_WORK TO BE COMPLETED_:
Go through the listing below and state how many of its lines include "title". Write only that number.

**********

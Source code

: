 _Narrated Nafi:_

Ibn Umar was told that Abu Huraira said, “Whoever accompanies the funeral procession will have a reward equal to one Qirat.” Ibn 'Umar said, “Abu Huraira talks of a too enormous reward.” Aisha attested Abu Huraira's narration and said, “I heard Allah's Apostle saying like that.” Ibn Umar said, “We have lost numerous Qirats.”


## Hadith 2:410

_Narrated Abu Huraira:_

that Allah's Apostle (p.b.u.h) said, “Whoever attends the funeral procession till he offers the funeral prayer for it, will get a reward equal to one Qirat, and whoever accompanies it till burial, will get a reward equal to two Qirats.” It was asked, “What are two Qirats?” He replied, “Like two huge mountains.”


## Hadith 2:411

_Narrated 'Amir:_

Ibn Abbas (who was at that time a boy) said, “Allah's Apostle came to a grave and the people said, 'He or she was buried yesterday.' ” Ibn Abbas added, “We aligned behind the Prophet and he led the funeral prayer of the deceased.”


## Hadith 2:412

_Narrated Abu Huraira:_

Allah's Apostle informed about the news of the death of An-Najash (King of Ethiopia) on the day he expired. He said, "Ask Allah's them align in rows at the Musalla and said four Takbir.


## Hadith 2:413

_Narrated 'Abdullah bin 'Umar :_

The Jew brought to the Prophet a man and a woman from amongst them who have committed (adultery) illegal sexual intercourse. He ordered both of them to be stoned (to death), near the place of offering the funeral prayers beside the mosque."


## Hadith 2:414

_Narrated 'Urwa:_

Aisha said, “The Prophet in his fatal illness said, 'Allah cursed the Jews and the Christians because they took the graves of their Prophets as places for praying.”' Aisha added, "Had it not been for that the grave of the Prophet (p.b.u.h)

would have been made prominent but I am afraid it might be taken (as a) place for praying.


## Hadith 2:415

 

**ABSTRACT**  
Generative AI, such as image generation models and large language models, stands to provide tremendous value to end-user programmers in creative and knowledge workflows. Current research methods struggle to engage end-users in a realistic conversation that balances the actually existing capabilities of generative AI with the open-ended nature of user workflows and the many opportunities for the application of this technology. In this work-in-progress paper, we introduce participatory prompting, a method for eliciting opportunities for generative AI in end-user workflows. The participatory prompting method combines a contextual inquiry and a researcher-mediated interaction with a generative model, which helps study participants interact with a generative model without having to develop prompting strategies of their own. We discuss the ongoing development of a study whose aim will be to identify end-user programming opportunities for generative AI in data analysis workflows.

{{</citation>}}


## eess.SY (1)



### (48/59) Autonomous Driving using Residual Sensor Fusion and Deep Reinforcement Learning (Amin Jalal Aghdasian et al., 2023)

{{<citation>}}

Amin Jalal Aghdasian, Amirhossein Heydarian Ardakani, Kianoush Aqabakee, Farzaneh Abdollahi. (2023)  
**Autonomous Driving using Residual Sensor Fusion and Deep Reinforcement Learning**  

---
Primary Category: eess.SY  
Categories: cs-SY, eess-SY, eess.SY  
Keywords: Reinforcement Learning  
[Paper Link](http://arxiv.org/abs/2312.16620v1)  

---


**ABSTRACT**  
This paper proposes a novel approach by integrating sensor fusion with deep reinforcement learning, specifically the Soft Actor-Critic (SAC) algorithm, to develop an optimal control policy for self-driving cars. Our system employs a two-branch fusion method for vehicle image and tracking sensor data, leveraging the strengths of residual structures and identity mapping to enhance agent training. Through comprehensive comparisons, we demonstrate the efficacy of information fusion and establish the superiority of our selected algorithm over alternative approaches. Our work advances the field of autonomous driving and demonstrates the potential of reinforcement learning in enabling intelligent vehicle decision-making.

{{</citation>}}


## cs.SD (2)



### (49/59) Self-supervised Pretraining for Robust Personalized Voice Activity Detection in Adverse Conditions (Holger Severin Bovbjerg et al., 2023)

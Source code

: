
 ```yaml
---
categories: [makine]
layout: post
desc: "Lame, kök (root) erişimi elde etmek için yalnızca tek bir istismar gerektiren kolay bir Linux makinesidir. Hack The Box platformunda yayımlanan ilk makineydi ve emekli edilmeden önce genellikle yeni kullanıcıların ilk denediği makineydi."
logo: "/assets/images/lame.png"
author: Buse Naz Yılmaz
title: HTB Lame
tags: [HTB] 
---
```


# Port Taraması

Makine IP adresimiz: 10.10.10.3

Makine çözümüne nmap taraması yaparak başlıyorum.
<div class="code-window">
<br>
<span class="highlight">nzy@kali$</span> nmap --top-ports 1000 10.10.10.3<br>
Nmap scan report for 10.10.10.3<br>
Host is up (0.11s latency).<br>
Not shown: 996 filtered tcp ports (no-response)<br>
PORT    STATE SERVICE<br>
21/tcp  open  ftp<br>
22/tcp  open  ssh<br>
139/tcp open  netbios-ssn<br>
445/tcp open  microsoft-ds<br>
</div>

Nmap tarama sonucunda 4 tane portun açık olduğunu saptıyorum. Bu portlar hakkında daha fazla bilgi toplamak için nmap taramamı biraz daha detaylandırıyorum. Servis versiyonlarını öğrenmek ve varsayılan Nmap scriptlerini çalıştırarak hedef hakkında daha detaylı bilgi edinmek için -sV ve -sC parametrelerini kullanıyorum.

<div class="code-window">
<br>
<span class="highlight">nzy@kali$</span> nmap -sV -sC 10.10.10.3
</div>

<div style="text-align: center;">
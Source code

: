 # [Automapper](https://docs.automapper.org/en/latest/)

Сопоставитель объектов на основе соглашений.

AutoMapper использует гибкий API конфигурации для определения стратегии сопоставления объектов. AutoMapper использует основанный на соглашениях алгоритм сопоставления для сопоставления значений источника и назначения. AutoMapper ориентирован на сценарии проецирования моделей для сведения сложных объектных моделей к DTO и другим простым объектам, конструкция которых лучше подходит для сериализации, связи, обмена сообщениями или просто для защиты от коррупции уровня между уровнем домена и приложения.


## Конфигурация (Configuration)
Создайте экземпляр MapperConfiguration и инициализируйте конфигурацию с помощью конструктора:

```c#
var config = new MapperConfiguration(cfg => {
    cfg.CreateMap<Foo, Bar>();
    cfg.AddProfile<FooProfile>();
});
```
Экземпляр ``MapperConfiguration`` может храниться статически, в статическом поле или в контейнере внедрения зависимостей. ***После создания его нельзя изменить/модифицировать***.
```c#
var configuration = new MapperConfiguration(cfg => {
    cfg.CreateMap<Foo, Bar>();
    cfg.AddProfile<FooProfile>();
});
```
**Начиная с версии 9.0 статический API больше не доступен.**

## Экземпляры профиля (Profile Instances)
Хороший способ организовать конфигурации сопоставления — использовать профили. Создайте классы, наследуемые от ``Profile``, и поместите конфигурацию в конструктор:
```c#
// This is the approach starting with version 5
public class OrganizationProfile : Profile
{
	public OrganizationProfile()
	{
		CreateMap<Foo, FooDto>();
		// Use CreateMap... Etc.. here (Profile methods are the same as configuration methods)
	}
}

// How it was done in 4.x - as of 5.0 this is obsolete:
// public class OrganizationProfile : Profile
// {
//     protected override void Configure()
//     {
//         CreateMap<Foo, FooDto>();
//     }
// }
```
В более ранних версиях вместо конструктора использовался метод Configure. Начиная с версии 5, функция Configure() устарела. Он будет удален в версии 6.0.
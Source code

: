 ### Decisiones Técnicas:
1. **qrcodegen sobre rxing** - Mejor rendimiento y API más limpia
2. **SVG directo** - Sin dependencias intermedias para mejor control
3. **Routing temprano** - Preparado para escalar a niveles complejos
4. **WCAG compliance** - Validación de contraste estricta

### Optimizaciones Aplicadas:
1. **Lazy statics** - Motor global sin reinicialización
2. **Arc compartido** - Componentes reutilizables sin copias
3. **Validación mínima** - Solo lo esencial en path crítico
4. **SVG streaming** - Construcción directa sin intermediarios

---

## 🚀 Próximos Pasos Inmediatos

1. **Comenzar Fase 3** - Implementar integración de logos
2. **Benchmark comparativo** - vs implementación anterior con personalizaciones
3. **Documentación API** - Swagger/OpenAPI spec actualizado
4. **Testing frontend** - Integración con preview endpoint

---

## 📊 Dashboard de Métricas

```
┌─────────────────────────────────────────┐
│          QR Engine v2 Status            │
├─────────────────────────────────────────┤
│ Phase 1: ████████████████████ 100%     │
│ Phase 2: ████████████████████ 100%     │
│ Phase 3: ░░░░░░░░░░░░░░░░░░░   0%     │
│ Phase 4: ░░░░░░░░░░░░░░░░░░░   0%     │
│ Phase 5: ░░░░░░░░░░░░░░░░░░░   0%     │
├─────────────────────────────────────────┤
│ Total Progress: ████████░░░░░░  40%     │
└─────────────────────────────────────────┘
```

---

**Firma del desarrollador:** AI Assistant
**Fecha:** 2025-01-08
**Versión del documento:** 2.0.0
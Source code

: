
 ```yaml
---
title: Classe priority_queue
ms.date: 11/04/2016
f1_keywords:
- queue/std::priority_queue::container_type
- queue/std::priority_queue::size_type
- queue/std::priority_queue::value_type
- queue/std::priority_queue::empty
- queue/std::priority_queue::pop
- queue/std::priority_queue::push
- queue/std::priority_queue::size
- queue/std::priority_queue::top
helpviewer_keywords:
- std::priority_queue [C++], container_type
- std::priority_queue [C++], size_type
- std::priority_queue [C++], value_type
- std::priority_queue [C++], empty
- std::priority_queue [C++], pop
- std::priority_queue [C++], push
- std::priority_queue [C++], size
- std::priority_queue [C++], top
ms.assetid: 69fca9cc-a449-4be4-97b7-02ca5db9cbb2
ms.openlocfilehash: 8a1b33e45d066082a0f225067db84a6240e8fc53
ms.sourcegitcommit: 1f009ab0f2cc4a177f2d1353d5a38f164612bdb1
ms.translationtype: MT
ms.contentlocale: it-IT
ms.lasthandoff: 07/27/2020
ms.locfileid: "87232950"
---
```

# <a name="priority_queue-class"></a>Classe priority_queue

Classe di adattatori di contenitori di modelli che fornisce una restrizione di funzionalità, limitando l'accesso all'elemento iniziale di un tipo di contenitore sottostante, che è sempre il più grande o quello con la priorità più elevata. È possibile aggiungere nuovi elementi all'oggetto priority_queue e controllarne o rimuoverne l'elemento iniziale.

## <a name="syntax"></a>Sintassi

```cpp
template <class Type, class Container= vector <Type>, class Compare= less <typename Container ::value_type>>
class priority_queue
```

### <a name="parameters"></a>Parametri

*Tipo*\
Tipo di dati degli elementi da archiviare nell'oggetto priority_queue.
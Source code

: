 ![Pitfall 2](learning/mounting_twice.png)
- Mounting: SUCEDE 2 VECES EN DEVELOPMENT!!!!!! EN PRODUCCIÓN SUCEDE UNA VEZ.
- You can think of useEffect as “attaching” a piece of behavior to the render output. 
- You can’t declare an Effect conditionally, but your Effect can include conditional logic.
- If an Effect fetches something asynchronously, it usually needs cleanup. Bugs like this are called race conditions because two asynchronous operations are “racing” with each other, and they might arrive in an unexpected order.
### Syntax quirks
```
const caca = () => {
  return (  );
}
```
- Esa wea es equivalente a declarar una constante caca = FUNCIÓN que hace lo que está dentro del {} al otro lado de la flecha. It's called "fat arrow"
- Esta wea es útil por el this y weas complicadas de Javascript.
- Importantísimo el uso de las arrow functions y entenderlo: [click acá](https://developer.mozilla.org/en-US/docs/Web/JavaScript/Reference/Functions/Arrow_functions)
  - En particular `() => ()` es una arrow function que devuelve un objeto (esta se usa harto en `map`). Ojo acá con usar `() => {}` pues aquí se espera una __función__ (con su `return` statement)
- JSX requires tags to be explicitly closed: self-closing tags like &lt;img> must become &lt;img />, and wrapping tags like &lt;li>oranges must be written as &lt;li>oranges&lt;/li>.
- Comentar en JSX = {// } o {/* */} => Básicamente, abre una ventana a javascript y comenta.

**********

_RESPONSE TO THE EXERCISE_:
2